Banyak medium yang digunakan Allah untuk membuat semua ini terjadi. Dan terlalu mudah bagi-Nya kalau cuma ingin membuat bangsa kita tidak berdaya. Kalau ujian terus menerus datang tanpa diketahui kapan akan berakhir, maka benarkah kita telah lulus ujian? Jangan-jangan kita memang tidak pernah lulus. Nah! Kalau benar kita bukan peserta ujian yang lulus, maka kita perlu bertanya; standar muhasabah --introspeksi-- seperti apa yang selama ini kita gunakan.
Jangan-jangan ukuran yang kita pakai bukan ukuran yang ditetapkan oleh Allah. Jangan-jangan kita mengukurnya sesuai selera dan kepentingan diri kita sendiri. Atau jangan-jangan kita tidak jujur dalam mengukur kekurangan dan kekhilafan serta kealpaan kita. Atau jangan-jangan pula kita sendiri yang membuat ukuran untuk sebuah ujian yang berada di luar standar ukuran tadi.
Subhanallah! Kalau ini yang terjadi, maka kita benar-benar bukan peserta yang lulus ujian sehingga untuk masa-masa selanjutnya masih akan menerima ujian dengan cara dan bentuk yang beragam. Sampai kapan? Sampai kita tahu ukuran yang kita pakai untuk mengikuti ujian tersebut. Sungguh celaka kalau sampai kita tidak segera tahu ukurannya.
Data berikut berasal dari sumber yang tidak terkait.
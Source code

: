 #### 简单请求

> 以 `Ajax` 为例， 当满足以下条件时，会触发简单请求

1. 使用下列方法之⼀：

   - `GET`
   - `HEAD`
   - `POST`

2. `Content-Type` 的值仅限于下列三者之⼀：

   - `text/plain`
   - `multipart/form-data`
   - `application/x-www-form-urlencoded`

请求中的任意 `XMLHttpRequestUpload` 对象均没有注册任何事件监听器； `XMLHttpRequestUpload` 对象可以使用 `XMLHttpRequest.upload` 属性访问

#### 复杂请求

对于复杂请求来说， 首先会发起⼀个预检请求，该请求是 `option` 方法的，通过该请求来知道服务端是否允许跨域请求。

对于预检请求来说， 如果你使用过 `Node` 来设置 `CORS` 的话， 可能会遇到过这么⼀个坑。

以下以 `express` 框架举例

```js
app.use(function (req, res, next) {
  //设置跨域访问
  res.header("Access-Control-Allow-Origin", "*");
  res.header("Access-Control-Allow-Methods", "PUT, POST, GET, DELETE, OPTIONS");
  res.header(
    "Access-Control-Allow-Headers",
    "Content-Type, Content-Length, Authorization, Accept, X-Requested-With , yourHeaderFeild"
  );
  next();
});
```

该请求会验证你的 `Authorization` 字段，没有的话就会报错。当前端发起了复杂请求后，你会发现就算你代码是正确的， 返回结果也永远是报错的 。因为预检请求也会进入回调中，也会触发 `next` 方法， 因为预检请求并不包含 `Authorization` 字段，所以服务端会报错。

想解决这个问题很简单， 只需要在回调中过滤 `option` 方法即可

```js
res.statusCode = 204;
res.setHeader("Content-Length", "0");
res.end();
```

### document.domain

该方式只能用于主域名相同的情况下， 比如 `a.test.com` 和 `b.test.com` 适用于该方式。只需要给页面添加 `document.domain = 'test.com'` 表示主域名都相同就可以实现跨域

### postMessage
Tentu ini semua terjadi karena kita tidak jujur dalam bermuhasabah.
Kita terlalu percaya diri bahwa apa yang kita lakukan selama ini sudah sesuai dengan kehendak Allah. Kita terlalu sering tidak menyelaraskan keinginan kita dengan keinginan Allah. Malah kadang-kadang kita memaksa Allah agar memutuskan sesuatu dengan kehendak kita. Atau memang selama ini kita berbuat sesuatu yang tidak dikehendak Allah SWT. Na'udzubillaahi Min Dzaalik!
Kondisi lahan persawahan dan kolam ikan yang terdampak longsor akibat pergerakan tanah di Kampung Hegarmanah, Desa Sukatani, Kecamatan Ngamprah, Kabupaten Bandung Barat, Rabu (12/2).
Sekarang mari kita duduk sebentar, berdiam diri, menerawang jauh ke lubuk hati terdalam sambil tetap bermuhasabah. Biasanya, jika seseorang tidak juga lulus ujian, maka dia akan menerima nasib tidak naik kelas alias tidak berada pada derajat yang diinginkan Allah SWT. Masih bagus kalau cuma tidak naik kelas, tetapi kalau akhirnya ujian ini berubah status?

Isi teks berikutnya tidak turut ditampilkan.